━━━━━ RAW DATA

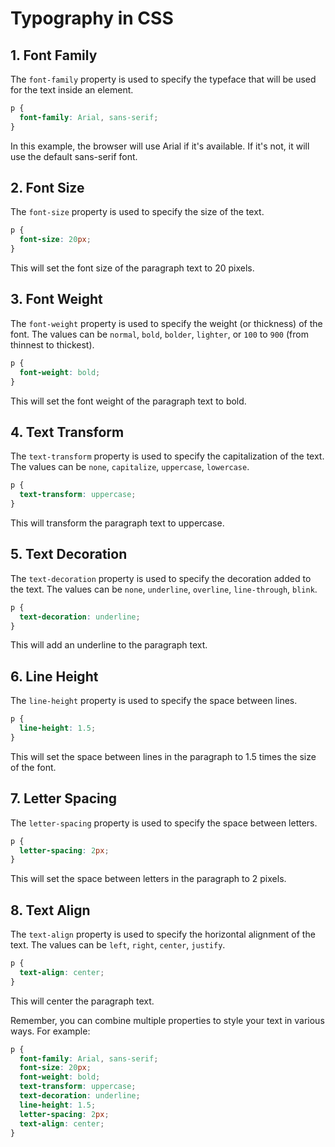 # Typography in CSS

## 1. Font Family

The `font-family` property is used to specify the typeface that will be used for the text inside an element.

```css
p {
  font-family: Arial, sans-serif;
}
```
In this example, the browser will use Arial if it's available. If it's not, it will use the default sans-serif font.

## 2. Font Size

The `font-size` property is used to specify the size of the text.

```css
p {
  font-size: 20px;
}
```
This will set the font size of the paragraph text to 20 pixels.

## 3. Font Weight

The `font-weight` property is used to specify the weight (or thickness) of the font. The values can be `normal`, `bold`, `bolder`, `lighter`, or `100` to `900` (from thinnest to thickest).

```css
p {
  font-weight: bold;
}
```
This will set the font weight of the paragraph text to bold.

## 4. Text Transform

The `text-transform` property is used to specify the capitalization of the text. The values can be `none`, `capitalize`, `uppercase`, `lowercase`.

```css
p {
  text-transform: uppercase;
}
```
This will transform the paragraph text to uppercase.

## 5. Text Decoration

The `text-decoration` property is used to specify the decoration added to the text. The values can be `none`, `underline`, `overline`, `line-through`, `blink`.

```css
p {
  text-decoration: underline;
}
```
This will add an underline to the paragraph text.

## 6. Line Height

The `line-height` property is used to specify the space between lines.

```css
p {
  line-height: 1.5;
}
```
This will set the space between lines in the paragraph to 1.5 times the size of the font.

## 7. Letter Spacing

The `letter-spacing` property is used to specify the space between letters.

```css
p {
  letter-spacing: 2px;
}
```
This will set the space between letters in the paragraph to 2 pixels.

## 8. Text Align

The `text-align` property is used to specify the horizontal alignment of the text. The values can be `left`, `right`, `center`, `justify`.

```css
p {
  text-align: center;
}
```
This will center the paragraph text.

Remember, you can combine multiple properties to style your text in various ways. For example:

```css
p {
  font-family: Arial, sans-serif;
  font-size: 20px;
  font-weight: bold;
  text-transform: uppercase;
  text-decoration: underline;
  line-height: 1.5;
  letter-spacing: 2px;
  text-align: center;
}
```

━━━━━━━━━━

_TASK BRIEF_
Give back exactly the lines from the one that contains "## 8. Text Align" to the end of the data above, both of those lines included.

_EXERCISE RESPONSE_
## 8. Text Align

The `text-align` property is used to specify the horizontal alignment of the text. The values can be `left`, `right`, `center`, `justify`.

```css
p {
  text-align: center;
}
```
This will center the paragraph text.

Remember, you can combine multiple properties to style your text in various ways. For example:

```css
p {
  font-family: Arial, sans-serif;
  font-size: 20px;
  font-weight: bold;
  text-transform: uppercase;
  text-decoration: underline;
  line-height: 1.5;
  letter-spacing: 2px;
  text-align: center;
}
```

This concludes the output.